CryptoQuant CEO: 99.9% of altcoins are dead

CryptoQuant CEO: 99.9% of altcoins are dead

CryptoQuant CEO Ki Young Ju wrote that 99.9% of altcoins are dead and named three groups he believes can survive: tokenized internet firms, revenue-generating DeFi and stablecoins/RWA tokens.

Ki Young Ju, chief executive of CryptoQuant, wrote on the social platform X on June 17, 2026 that 99.9% of altcoins are dead and identified three groups he believes can hold value over the long term.

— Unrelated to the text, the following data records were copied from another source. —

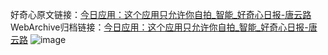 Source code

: 好奇心原文链接：[今日应用：这个应用只允许你自拍_智能_好奇心日报-唐云路](https://www.qdaily.com/articles/3391.html)
WebArchive归档链接：[今日应用：这个应用只允许你自拍_智能_好奇心日报-唐云路](http://web.archive.org/web/20180312091338/http://www.qdaily.com:80/articles/3391.html)
![image](http://ww3.sinaimg.cn/large/007d5XDply1g3vamj9ujsj30u02yl1kx) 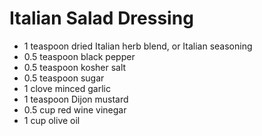 # Italian Salad Dressing

- 1 teaspoon dried Italian herb blend, or Italian seasoning
- 0.5 teaspoon black pepper
- 0.5 teaspoon kosher salt
- 0.5 teaspoon sugar
- 1 clove minced garlic
- 1 teaspoon Dijon mustard
- 0.5 cup red wine vinegar
- 1 cup olive oil
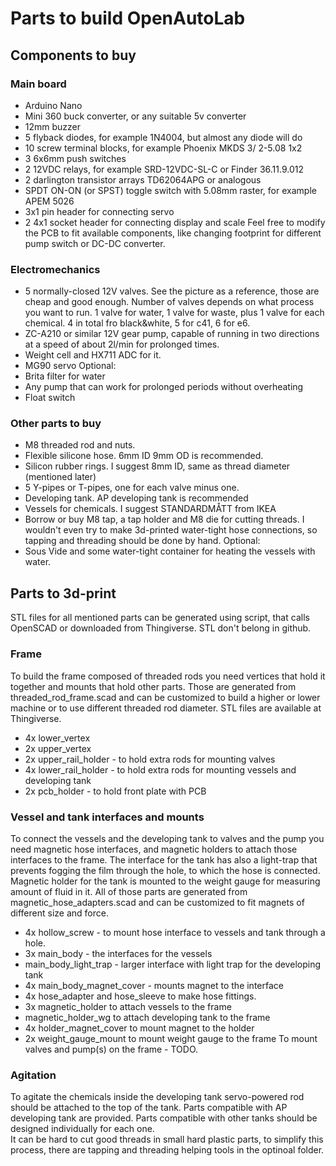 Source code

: # Parts to build OpenAutoLab
## Components to buy
### Main board
- Arduino Nano
- Mini 360 buck converter, or any suitable 5v converter
- 12mm buzzer
- 5 flyback diodes, for example 1N4004, but almost any diode will do
- 10 screw terminal blocks, for example Phoenix MKDS 3/ 2-5.08 1x2
- 3 6x6mm push switches 
- 2 12VDC relays, for example SRD-12VDC-SL-C or Finder 36.11.9.012
- 2 darlington transistor arrays TD62064APG or analogous
- SPDT ON-ON (or SPST) toggle switch with 5.08mm raster, for example APEM 5026
- 3x1 pin header for connecting servo
- 2 4x1 socket header for connecting display and scale 
Feel free to modify the PCB to fit available components, like changing footprint for different pump switch or DC-DC converter. 
### Electromechanics
- 5 normally-closed 12V valves. See the picture as a reference, those are cheap and good enough. Number of valves depends on what process you want to run. 1 valve for water, 1 valve for waste, plus 1 valve for each chemical. 4 in total fro black&white, 5 for c41, 6 for e6.
- ZC-A210 or similar 12V gear pump, capable of running in two directions at a speed of about 2l/min for prolonged times.
- Weight cell and HX711 ADC for it.
- MG90 servo
Optional: 
- Brita filter for water
- Any pump that can work for prolonged periods without overheating
- Float switch
### Other parts to buy
- M8 threaded rod and nuts.
- Flexible silicone hose. 6mm ID 9mm OD is recommended.
- Silicon rubber rings. I suggest 8mm ID, same as thread diameter (mentioned later)
- 5 Y-pipes or T-pipes, one for each valve minus one.
- Developing tank. AP developing tank is recommended
- Vessels for chemicals. I suggest STANDARDMÅTT from IKEA
- Borrow or buy M8 tap, a tap holder and M8 die for cutting threads. I wouldn't even try to make 3d-printed water-tight hose connections, so tapping and threading should be done by hand. 
Optional:  
- Sous Vide and some water-tight container for heating the vessels with water.
## Parts to 3d-print
STL files for all mentioned parts can be generated using script, that calls OpenSCAD or downloaded from Thingiverse. STL don't belong in github.  
### Frame
To build the frame composed of threaded rods you need vertices that hold it together and mounts that hold other parts. Those are generated from threaded_rod_frame.scad and can be customized to build a higher or lower machine or to use different threaded rod diameter. STL files are available at Thingiverse.  
- 4x lower_vertex
- 2x upper_vertex
- 2x upper_rail_holder - to hold extra rods for mounting valves
- 4x lower_rail_holder - to hold extra rods for mounting vessels and developing tank
- 2x pcb_holder - to hold front plate with PCB
### Vessel and tank interfaces and mounts
To connect the vessels and the developing tank to valves and the pump you need magnetic hose interfaces, and magnetic holders to attach those interfaces to the frame. The interface for the tank has also a light-trap that prevents fogging the film through the hole, to which the hose is connected. Magnetic holder for the tank is mounted to the weight gauge for measuring amount of fluid in it. All of those parts are generated from magnetic_hose_adapters.scad and can be customized to fit magnets of different size and force.  
- 4x hollow_screw - to mount hose interface to vessels and tank through a hole.
- 3x main_body - the interfaces for the vessels
- main_body_light_trap - larger interface with light trap for the developing tank
- 4x main_body_magnet_cover - mounts magnet to the interface
- 4x hose_adapter and hose_sleeve to make hose fittings.
- 3x magnetic_holder to attach vessels to the frame
- magnetic_holder_wg to attach developing tank to the frame
- 4x holder_magnet_cover to mount magnet to the holder
- 2x weight_gauge_mount to mount weight gauge to the frame
To mount valves and pump(s) on the frame - TODO.  
### Agitation
To agitate the chemicals inside the developing tank servo-powered rod should be attached to the top of the tank. Parts compatible with AP developing tank are provided. Parts compatible with other tanks should be designed individually for each one.  
It can be hard to cut good threads in small hard plastic parts, to simplify this process, there are tapping and threading helping tools in the optinoal folder.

He argued that narrative-driven token issuances no longer sustain prices. Ju said the total altcoin market capitalization has barely moved beyond its 2021 peak across multiple cycles and that new institutional capital in 2026 flowed mainly into Bitcoin as changes in monetary policy and global geopolitics focused attention on the largest cryptocurrency.

The first group Ju listed includes global internet businesses that issue tokens instead of listing equity. He pointed to Binance’s BNB and Telegram’s Toncoin (GRAM) as examples, noting both are supported by revenue, large user bases and ongoing execution. Ju wrote that such tokens could offer regulated investors ecosystem exposure as exchange-traded products open to institutions.

The second group covers decentralized finance protocols that generate verified revenue. Ju named Hyperliquid (HYPE) and cited its 2026 trading volumes as evidence of demand. He wrote that founder credibility and governance that respect token holders separate durable projects from speculative launches. A forecast from Standard Chartered cited by Ju projects DeFi could reach $2.7 trillion by 2030.

The third group includes stablecoins, tokenized real-world assets and tokenized equities, which Ju described as attracting institutional demand. He also highlighted blockchain infrastructure serving AI agents as a potential growth area and compared it with technology businesses that emerged after the dot-com bust.

Addressing followers who favor Bitcoin maximalism, Ju wrote: “I agree that 99.9% of altcoins should be rejected. But ‘most are trash’ is not the same as ‘all are trash.’ Be selective, not prejudiced.”

Analysts with similar views have recommended selecting altcoins based on revenue, user adoption and governance rather than broad market exposure. Ju added that whether selective altcoin strategies will outperform in a regulated, institutionally driven market could become clearer in the second half of 2026.